The Green and White Rivers that stream out of the Cascades once met at Auburn, uniting to form a larger river rushing on its way to Puget Sound. That changed at the turn of the 20th century.
In the late 1800s, the valley farmers battled the annual flooding and dynamite was one of their weapons. Unfortunately, a planned explosion in 1899 redirected much of the White river into Stuck Creek which carried it into the Puyallup River. A massive flood in 1906 sealed the deal when it sent the entire White River surging southward.
Flood control came in 1948 with the completion of Mud Mountain Dam on the White River. This was before my birth, but I heard first hand stories from my father, who was a laborer on the project. By the time I came on the scene, man diverted the White River yet again. It rests a spell in The Lake Tapps reservoir before exiting to its ultimate destination, Commencement Bay near Tacoma.I have reason to believe that my dad is the man on the lower right in this picture entitled Mud Mountain Dam from my mom's photo album .
When I was “the kid,” the White River and its hidden wilderness lay just over a tree-filled crest from our modest farm home. There were primitive paths that climbed the ridge and then dropped sharply to the sand and rocks. The water was full of “glacier flour” which provided its milky appearance and name. Sometimes the safest descent was to squat and slide on my worn sneakers. My friends joined me, with swimsuits under our peddle pushers, to splash in our secret swimming hole. (It was probably a spring fed pool.) We retraced our steps by pulling ourselves up the steep parts using exposed roots and other woody plants
The other valley hosts the 65-mile long Green river, fed by many mountain streams. We would sometimes take a Saturday afternoon drive to Black Diamond, about 16 miles away, to enjoy the “Green River Gorge.” The “Gorge” carved about 12 miles and up to 300 feet deep through the rocky cliffs. We descended the switchback trail through the hanging moss and ferns into a narrow echo chamber of laughing water. We were often the only ones there. Now I hear it is a popular white water attraction.
.
Downstream, the valley widens to a half mile – and the farms were lush with berries, cucumbers, beans, and cabbage. A few summers down there picking strawberries are vivid in my memories. Like the time I popped a berry in my mouth and got stung under the tongue by an angry bee. I spit him out, of course.

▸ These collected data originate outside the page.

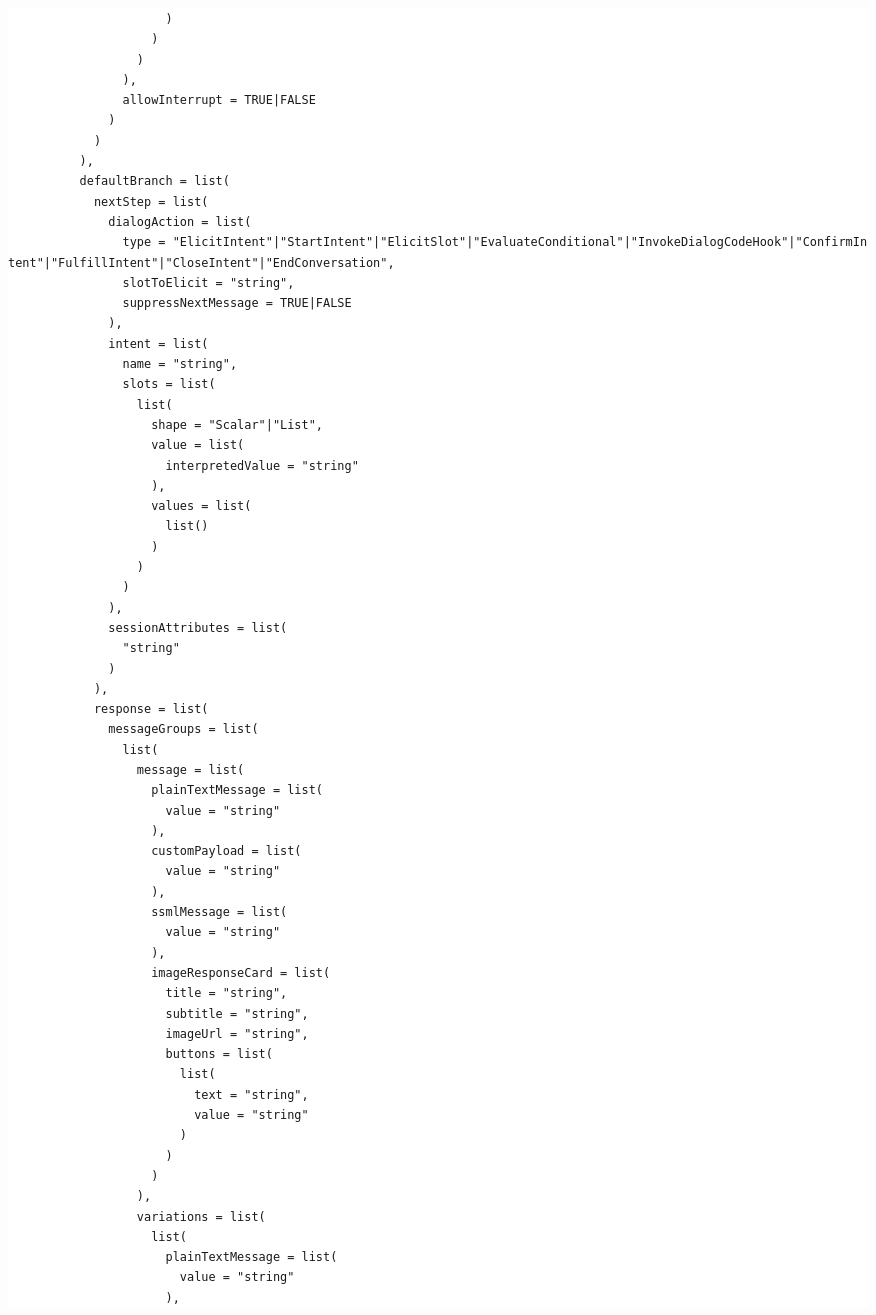                           )
                        )
                      )
                    ),
                    allowInterrupt = TRUE|FALSE
                  )
                )
              ),
              defaultBranch = list(
                nextStep = list(
                  dialogAction = list(
                    type = "ElicitIntent"|"StartIntent"|"ElicitSlot"|"EvaluateConditional"|"InvokeDialogCodeHook"|"ConfirmIntent"|"FulfillIntent"|"CloseIntent"|"EndConversation",
                    slotToElicit = "string",
                    suppressNextMessage = TRUE|FALSE
                  ),
                  intent = list(
                    name = "string",
                    slots = list(
                      list(
                        shape = "Scalar"|"List",
                        value = list(
                          interpretedValue = "string"
                        ),
                        values = list(
                          list()
                        )
                      )
                    )
                  ),
                  sessionAttributes = list(
                    "string"
                  )
                ),
                response = list(
                  messageGroups = list(
                    list(
                      message = list(
                        plainTextMessage = list(
                          value = "string"
                        ),
                        customPayload = list(
                          value = "string"
                        ),
                        ssmlMessage = list(
                          value = "string"
                        ),
                        imageResponseCard = list(
                          title = "string",
                          subtitle = "string",
                          imageUrl = "string",
                          buttons = list(
                            list(
                              text = "string",
                              value = "string"
                            )
                          )
                        )
                      ),
                      variations = list(
                        list(
                          plainTextMessage = list(
                            value = "string"
                          ),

A short distance further, Green River reaches Auburn and turns north, in opposition to the White Rivers turn south. It joins a few other rivers before it empties into Elliott Bay in Seattle.
The area around Seattle grew with haste the past thirty years. I grieve for the farmland that now grows houses. I resent the tall windows reflecting the sun off the cliffs.
However, I look at how fast my grandchildren are growing and realize that change is inevitable and I must accept it.
Well, one thing does remain the same. The rivers keep flowing to the sea.
Comments
Love the subtle (sp?) of the photo.
Peddle pushers...I still call them that in the stores looking for "capris." People look at me like I have two heads...
Ow, guess the bee didn't want to be in your mouth.
Love the way you ended the story.
nice to look back down memory lane,
Time stands still for nobody. we still buy Peddle pushers here and sometimes called three quarters.
That bee sting under the tongue? Ouch!!
Your writing skills are amazing..
xo
Although change is inevitable, I don't think it can always be called progress. I've only lived in the NW for 9 years and the changes have been astronomical.
I confess, I still have a pair of peddle pushers that I could never bear to throw away ... keep hoping I'll grow back into them ha ha.
Love you!
Great post; I love your writing.
Even with all of the changes, I still love the "Pacific Northwest" and my own little "Pacific SOUTHwest".
Have a great weekend!
I think back of my childhood, growing up on Lake Superior and HOPE the Great Lakes remain the same for years to come.
About 10 years ago I once watched a movie set in WA and the Seattle area....I have been 'fascinated' with the climate and geography ever since.